## EXERCISE GOAL
Your task is to print all of the data below exactly, with no pictures included.

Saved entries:
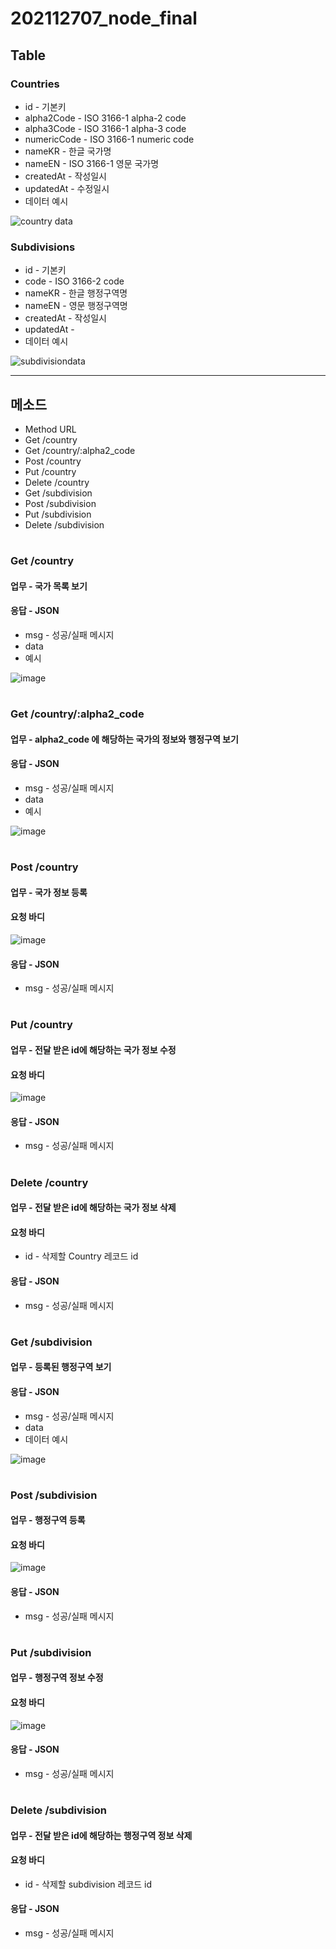# 202112707_node_final

## Table
### Countries
 - id          - 기본키
 - alpha2Code  - ISO 3166-1 alpha-2 code   
 - alpha3Code  - ISO 3166-1 alpha-3 code   
 - numericCode - ISO 3166-1 numeric code   
 - nameKR      - 한글 국가명
 - nameEN      - ISO 3166-1 영문 국가명
 - createdAt   - 작성일시
 - updatedAt   - 수정일시
 - 데이터 예시

![country data](https://user-images.githubusercontent.com/73145656/122716676-85bb1800-d2a5-11eb-8cba-633afaea38aa.PNG)


### Subdivisions 
 - id         - 기본키
 - code       - ISO 3166-2 code
 - nameKR     - 한글 행정구역명
 - nameEN     - 영문 행정구역명
 - createdAt  - 작성일시
 - updatedAt  - 
 - 데이터 예시

![subdivisiondata](https://user-images.githubusercontent.com/73145656/122716683-881d7200-d2a5-11eb-8356-30c742912f29.PNG)

---
## 메소드
- Method URL
- Get /country
- Get /country/:alpha2_code
- Post /country
- Put /country
- Delete /country
- Get /subdivision
- Post /subdivision
- Put /subdivision
- Delete /subdivision
#
### Get /country 
#### 업무 - 국가 목록 보기
#### 응답 - JSON
- msg - 성공/실패 메시지
- data
- 예시

![image](https://user-images.githubusercontent.com/73145656/122719576-53131e80-d2a9-11eb-8053-4b5a527db03e.png)
#
### Get /country/:alpha2_code
#### 업무 - alpha2_code 에 해당하는 국가의 정보와 행정구역 보기
#### 응답 - JSON
- msg - 성공/실패 메시지
- data
- 예시

![image](https://user-images.githubusercontent.com/73145656/122720452-738fa880-d2aa-11eb-8f23-7adce3fc93d2.png)
#

### Post /country
#### 업무 - 국가 정보 등록
#### 요청 바디

![image](https://user-images.githubusercontent.com/73145656/122723216-a7200200-d2ad-11eb-9376-5a6da9605c3d.png)


#### 응답 - JSON
- msg - 성공/실패 메시지
#

### Put /country
#### 업무 - 전달 받은 id에 해당하는 국가 정보 수정
#### 요청 바디

![image](https://user-images.githubusercontent.com/73145656/122723286-c1f27680-d2ad-11eb-99ab-111f4f63a450.png)


#### 응답 - JSON
- msg - 성공/실패 메시지
#

### Delete /country
#### 업무 - 전달 받은 id에 해당하는 국가 정보 삭제
#### 요청 바디
- id - 삭제할 Country 레코드 id
#### 응답 - JSON
- msg - 성공/실패 메시지
#

### Get /subdivision
#### 업무 - 등록된 행정구역 보기
#### 응답 - JSON
- msg - 성공/실패 메시지
- data
- 데이터 예시

![image](https://user-images.githubusercontent.com/73145656/122722658-f0238680-d2ac-11eb-8bc9-e21b7e685ce9.png)
#

### Post /subdivision
#### 업무 - 행정구역 등록
#### 요청 바디

![image](https://user-images.githubusercontent.com/73145656/122723014-67591a80-d2ad-11eb-88c7-05bc13956c37.png)
#### 응답 - JSON
- msg - 성공/실패 메시지
#
### Put /subdivision
#### 업무 - 행정구역 정보 수정
#### 요청 바디

![image](https://user-images.githubusercontent.com/73145656/122723894-68d71280-d2ae-11eb-9558-78a5ec42ce07.png)
#### 응답 - JSON
- msg - 성공/실패 메시지
#

### Delete /subdivision
#### 업무 - 전달 받은 id에 해당하는 행정구역 정보 삭제
#### 요청 바디
- id - 삭제할 subdivision 레코드 id
#### 응답 - JSON
- msg - 성공/실패 메시지
#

## ANSWER
# 202112707_node_final

## Table
### Countries
 - id          - 기본키
 - alpha2Code  - ISO 3166-1 alpha-2 code   
 - alpha3Code  - ISO 3166-1 alpha-3 code   
 - numericCode - ISO 3166-1 numeric code   
 - nameKR      - 한글 국가명
 - nameEN      - ISO 3166-1 영문 국가명
 - createdAt   - 작성일시
 - updatedAt   - 수정일시
 - 데이터 예시

![country data](https://user-images.githubusercontent.com/73145656/122716676-85bb1800-d2a5-11eb-8cba-633afaea38aa.PNG)


### Subdivisions 
 - id         - 기본키
 - code       - ISO 3166-2 code
 - nameKR     - 한글 행정구역명
 - nameEN     - 영문 행정구역명
 - createdAt  - 작성일시
 - updatedAt  - 
 - 데이터 예시

![subdivisiondata](https://user-images.githubusercontent.com/73145656/122716683-881d7200-d2a5-11eb-8356-30c742912f29.PNG)

---
## 메소드
- Method URL
- Get /country
- Get /country/:alpha2_code
- Post /country
- Put /country
- Delete /country
- Get /subdivision
- Post /subdivision
- Put /subdivision
- Delete /subdivision
#
### Get /country 
#### 업무 - 국가 목록 보기
#### 응답 - JSON
- msg - 성공/실패 메시지
- data
- 예시

![image](https://user-images.githubusercontent.com/73145656/122719576-53131e80-d2a9-11eb-8053-4b5a527db03e.png)
#
### Get /country/:alpha2_code
#### 업무 - alpha2_code 에 해당하는 국가의 정보와 행정구역 보기
#### 응답 - JSON
- msg - 성공/실패 메시지
- data
- 예시

![image](https://user-images.githubusercontent.com/73145656/122720452-738fa880-d2aa-11eb-8f23-7adce3fc93d2.png)
#

### Post /country
#### 업무 - 국가 정보 등록
#### 요청 바디

![image](https://user-images.githubusercontent.com/73145656/122723216-a7200200-d2ad-11eb-9376-5a6da9605c3d.png)


#### 응답 - JSON
- msg - 성공/실패 메시지
#

### Put /country
#### 업무 - 전달 받은 id에 해당하는 국가 정보 수정
#### 요청 바디

![image](https://user-images.githubusercontent.com/73145656/122723286-c1f27680-d2ad-11eb-99ab-111f4f63a450.png)


#### 응답 - JSON
- msg - 성공/실패 메시지
#

### Delete /country
#### 업무 - 전달 받은 id에 해당하는 국가 정보 삭제
#### 요청 바디
- id - 삭제할 Country 레코드 id
#### 응답 - JSON
- msg - 성공/실패 메시지
#

### Get /subdivision
#### 업무 - 등록된 행정구역 보기
#### 응답 - JSON
- msg - 성공/실패 메시지
- data
- 데이터 예시

![image](https://user-images.githubusercontent.com/73145656/122722658-f0238680-d2ac-11eb-8bc9-e21b7e685ce9.png)
#

### Post /subdivision
#### 업무 - 행정구역 등록
#### 요청 바디

![image](https://user-images.githubusercontent.com/73145656/122723014-67591a80-d2ad-11eb-88c7-05bc13956c37.png)
#### 응답 - JSON
- msg - 성공/실패 메시지
#
### Put /subdivision
#### 업무 - 행정구역 정보 수정
#### 요청 바디

![image](https://user-images.githubusercontent.com/73145656/122723894-68d71280-d2ae-11eb-9558-78a5ec42ce07.png)
#### 응답 - JSON
- msg - 성공/실패 메시지
#

### Delete /subdivision
#### 업무 - 전달 받은 id에 해당하는 행정구역 정보 삭제
#### 요청 바디
- id - 삭제할 subdivision 레코드 id
#### 응답 - JSON
- msg - 성공/실패 메시지
#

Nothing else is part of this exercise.